Show every line below where "mathbb" can be found.

Stored entries:
◇ ◇ ◇ ◇

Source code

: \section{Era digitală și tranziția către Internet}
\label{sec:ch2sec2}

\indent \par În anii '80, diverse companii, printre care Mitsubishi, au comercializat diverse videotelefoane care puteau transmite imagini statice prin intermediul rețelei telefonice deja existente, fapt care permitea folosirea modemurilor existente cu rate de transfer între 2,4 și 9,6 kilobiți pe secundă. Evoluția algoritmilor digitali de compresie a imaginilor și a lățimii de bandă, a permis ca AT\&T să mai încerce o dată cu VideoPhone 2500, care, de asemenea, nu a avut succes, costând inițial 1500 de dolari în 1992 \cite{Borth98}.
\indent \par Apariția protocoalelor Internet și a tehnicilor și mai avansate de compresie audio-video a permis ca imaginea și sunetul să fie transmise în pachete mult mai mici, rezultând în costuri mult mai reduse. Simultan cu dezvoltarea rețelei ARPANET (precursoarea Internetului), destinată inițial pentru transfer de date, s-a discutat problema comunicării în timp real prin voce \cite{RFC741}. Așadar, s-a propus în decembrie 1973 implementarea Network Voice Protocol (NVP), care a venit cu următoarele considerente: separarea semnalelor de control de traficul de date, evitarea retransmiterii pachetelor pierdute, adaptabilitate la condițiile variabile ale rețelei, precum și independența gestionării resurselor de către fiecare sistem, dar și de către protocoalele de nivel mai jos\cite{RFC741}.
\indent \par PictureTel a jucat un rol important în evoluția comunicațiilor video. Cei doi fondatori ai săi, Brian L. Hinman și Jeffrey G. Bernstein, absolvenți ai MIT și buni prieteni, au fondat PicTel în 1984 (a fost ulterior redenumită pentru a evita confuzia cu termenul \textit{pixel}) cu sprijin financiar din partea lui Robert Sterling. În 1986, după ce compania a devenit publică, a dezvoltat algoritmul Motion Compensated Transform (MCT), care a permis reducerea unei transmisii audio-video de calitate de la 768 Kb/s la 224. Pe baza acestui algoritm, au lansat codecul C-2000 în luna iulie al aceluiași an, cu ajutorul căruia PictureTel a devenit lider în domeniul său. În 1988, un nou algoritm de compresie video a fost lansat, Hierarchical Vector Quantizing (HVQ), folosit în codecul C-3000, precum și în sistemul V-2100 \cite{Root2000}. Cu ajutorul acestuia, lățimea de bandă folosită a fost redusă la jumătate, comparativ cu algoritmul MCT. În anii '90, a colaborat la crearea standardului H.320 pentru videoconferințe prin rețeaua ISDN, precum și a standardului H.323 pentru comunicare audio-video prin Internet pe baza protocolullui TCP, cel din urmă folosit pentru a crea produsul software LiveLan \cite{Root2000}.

◇ ◇ ◇ ◇

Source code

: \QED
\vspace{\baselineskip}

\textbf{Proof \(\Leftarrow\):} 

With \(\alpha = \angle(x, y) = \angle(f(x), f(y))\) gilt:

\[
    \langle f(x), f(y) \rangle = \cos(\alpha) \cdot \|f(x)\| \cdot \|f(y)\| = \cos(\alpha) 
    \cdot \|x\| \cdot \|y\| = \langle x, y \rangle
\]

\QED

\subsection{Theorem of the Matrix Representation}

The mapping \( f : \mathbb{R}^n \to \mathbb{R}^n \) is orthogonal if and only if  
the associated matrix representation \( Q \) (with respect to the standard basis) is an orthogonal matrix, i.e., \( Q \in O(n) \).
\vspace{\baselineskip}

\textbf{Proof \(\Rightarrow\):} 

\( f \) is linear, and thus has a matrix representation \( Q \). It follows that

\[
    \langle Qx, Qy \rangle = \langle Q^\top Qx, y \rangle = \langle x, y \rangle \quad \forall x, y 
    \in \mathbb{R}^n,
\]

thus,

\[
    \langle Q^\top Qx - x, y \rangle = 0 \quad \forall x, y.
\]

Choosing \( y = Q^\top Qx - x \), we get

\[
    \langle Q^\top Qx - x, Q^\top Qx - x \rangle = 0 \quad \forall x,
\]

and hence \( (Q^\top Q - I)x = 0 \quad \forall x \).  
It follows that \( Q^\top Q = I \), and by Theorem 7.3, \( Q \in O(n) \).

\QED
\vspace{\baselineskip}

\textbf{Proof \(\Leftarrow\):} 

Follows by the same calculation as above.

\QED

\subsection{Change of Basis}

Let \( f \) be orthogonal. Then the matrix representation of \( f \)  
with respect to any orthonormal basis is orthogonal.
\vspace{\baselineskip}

◇ ◇ ◇ ◇

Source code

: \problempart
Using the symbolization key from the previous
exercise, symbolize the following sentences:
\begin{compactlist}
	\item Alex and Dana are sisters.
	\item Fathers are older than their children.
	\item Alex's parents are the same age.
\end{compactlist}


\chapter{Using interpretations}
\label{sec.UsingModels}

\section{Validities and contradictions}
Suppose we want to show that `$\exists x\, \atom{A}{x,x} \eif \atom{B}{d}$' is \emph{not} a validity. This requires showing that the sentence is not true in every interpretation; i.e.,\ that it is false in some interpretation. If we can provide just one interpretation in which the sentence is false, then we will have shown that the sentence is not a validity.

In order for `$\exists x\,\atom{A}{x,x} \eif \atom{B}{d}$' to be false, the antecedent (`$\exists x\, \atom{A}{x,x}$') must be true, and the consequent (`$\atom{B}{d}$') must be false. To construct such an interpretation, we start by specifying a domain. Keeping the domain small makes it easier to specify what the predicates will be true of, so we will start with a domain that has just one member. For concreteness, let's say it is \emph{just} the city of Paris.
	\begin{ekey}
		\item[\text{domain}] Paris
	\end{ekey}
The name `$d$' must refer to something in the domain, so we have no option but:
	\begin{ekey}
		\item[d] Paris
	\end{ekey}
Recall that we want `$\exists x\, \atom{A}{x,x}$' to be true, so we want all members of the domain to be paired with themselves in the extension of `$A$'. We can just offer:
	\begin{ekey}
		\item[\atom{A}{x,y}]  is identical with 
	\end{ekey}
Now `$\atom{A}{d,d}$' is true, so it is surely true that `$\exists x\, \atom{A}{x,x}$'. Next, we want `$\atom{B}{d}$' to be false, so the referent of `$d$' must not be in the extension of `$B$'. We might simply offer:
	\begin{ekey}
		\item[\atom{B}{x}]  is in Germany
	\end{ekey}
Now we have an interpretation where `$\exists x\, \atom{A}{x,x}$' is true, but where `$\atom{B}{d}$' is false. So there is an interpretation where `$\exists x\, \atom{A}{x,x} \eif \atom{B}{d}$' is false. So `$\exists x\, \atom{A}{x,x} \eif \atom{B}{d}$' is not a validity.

◇ ◇ ◇ ◇

EXERCISE RESPONSE:
The mapping \( f : \mathbb{R}^n \to \mathbb{R}^n \) is orthogonal if and only if  
    \in \mathbb{R}^n,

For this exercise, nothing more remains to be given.